Ahora, con mis 52 años,
después de tanto caminar, comienzo a hacer lo que realmente me agrada,
escribir, plasmar versos y contar historias. Soy un anónimo aún, un humilde
desconocido que juega a ser escritor, siempre digo eso cuando conozco a reconocidos
poetas y escritores. Me encuentro personas con tanto talento a mi alrededor y
tan llenas de la ilusión de ser
escritores, que transmiten y contagian esa pasión por las letras. Al lado de
ellos yo me siento aún en el capullo, decidiendo si salgo y extendiendo las
alas o continúo cómodamente instalado. Me pregunto entonces de qué forma puedo
lograr transmitir aquello que mi pensamiento elabora, me pregunto además, si
las cosas que hago me conducen hacia la realización de mi sueño, tantas veces
postergado, publicar un libro. Divago en elucubraciones y pensamientos tales, que parece un sueño lejos
de alcanzar.
Sin embargo, una mañana
desperté y decidí dar un paso, y luego de ese, dar otro, por eso quiero ahora dirigirme a ti…
Querido y apreciado lector, a ti
que me conoces a través de estas líneas, a ti que eres mi cómplice en estas
aventuras que nacen de mí, tú que acompañas las soledades, las nostalgias, las
melancolías de mis versos, la bravura, el tesón y empeño por perseguir el sueño
de convertirme en escritor y poeta, a ti que con paciencia lees mis letras…te
quiero pedir algo.
Solo continua leyéndome…por
que las cosas que escribo las comparto contigo, con nadie más…
Que lejos está aquella noche
en la habitación, que diferente es el presente hoy. Con alegría te comparto que
se han publicado algunos versos escritos por mí, en una revista literaria de
nombre Poesis Abditus, Poesía Escondida, no es mucho para algunos. Para mí es
un paso importante. Y te lo cuento, a ti, querido lector anónimo.
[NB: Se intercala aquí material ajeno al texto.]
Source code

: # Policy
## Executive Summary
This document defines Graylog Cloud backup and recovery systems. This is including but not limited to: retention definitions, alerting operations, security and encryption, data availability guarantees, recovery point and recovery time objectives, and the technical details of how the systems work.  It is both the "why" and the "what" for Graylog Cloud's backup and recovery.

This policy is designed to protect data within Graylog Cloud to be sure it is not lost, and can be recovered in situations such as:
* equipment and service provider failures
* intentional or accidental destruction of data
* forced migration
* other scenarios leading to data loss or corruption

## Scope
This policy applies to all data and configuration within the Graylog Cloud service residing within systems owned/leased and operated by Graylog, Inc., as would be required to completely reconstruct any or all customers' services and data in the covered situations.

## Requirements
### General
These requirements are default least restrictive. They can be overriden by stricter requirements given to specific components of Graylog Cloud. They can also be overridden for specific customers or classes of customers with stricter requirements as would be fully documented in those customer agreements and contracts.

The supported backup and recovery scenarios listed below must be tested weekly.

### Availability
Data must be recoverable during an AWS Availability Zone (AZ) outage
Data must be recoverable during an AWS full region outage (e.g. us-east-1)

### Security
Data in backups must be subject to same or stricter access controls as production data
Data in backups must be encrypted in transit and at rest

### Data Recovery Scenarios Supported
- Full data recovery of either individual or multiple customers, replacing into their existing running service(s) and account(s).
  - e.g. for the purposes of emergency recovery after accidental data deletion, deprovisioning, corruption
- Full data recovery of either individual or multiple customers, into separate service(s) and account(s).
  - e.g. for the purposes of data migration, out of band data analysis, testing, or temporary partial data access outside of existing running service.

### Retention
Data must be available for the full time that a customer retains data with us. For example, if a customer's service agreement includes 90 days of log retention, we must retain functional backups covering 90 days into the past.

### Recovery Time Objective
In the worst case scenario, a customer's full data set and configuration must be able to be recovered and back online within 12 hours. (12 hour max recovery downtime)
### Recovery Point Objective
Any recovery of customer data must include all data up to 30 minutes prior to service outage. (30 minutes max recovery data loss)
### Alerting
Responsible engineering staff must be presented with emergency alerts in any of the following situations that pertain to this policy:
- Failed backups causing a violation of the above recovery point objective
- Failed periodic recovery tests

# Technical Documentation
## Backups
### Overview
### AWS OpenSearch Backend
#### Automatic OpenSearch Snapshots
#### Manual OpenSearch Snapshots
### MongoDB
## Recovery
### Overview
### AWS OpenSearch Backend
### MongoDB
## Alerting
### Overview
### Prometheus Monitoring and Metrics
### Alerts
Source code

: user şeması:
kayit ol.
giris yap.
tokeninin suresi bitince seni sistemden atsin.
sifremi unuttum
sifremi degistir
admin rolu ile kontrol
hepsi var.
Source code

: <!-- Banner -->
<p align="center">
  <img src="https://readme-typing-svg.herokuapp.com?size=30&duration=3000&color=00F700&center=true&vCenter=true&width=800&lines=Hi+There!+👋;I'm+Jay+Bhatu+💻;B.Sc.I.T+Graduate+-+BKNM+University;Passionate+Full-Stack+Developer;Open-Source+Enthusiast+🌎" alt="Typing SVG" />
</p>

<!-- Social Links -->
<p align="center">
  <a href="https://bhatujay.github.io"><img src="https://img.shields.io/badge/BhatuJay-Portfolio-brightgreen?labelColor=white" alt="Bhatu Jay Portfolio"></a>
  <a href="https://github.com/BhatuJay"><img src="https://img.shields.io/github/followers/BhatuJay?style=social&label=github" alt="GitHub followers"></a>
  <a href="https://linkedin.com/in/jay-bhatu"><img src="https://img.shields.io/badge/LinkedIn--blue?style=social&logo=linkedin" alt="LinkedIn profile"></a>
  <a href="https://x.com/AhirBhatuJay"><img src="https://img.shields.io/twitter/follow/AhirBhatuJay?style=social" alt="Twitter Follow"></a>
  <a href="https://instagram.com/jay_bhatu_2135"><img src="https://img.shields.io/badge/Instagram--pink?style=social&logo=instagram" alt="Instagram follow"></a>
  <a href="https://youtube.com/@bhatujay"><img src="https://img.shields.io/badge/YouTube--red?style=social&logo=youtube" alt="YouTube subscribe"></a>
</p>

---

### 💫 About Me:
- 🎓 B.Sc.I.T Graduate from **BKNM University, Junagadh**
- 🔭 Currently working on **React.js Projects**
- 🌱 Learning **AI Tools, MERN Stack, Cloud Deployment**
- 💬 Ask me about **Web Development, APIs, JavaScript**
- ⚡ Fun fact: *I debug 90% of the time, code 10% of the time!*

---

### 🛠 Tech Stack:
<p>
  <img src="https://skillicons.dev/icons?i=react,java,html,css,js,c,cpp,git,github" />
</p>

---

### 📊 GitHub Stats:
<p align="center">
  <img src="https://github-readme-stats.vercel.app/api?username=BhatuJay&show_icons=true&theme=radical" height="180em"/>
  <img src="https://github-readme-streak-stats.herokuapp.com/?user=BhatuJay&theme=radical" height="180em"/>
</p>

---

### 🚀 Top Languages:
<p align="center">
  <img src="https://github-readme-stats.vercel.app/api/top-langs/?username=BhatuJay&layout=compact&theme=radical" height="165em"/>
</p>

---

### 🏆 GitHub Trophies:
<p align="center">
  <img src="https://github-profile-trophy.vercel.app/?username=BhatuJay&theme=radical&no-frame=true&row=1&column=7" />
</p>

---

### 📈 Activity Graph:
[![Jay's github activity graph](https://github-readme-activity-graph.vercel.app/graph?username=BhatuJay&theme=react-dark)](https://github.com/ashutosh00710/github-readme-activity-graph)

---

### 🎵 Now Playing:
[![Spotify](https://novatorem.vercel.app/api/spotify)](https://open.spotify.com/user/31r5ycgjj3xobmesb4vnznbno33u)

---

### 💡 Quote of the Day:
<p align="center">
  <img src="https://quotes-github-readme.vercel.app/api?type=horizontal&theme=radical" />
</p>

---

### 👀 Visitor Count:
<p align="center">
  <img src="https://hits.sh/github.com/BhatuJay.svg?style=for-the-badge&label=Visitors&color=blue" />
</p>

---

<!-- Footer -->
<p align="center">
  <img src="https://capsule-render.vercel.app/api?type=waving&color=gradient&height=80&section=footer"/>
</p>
No es el final del camino, es
el inicio de esta aventura. Por qué he aprendido que la vida, la vivo una sola
vez y que los sueños están para realizarse. Que no hay límites para soñar y que
soy y seré lo que piense. Por ello te invito a que me acompañes, si por allí
vez por casualidad un libro de alguien llamado J. A. Iván Adrianzén Sandoval,
solo léelo y luego obsequialo, mi libro como el de tantos otros escritores
tendrá vida propia y seguirá su curso en la vida….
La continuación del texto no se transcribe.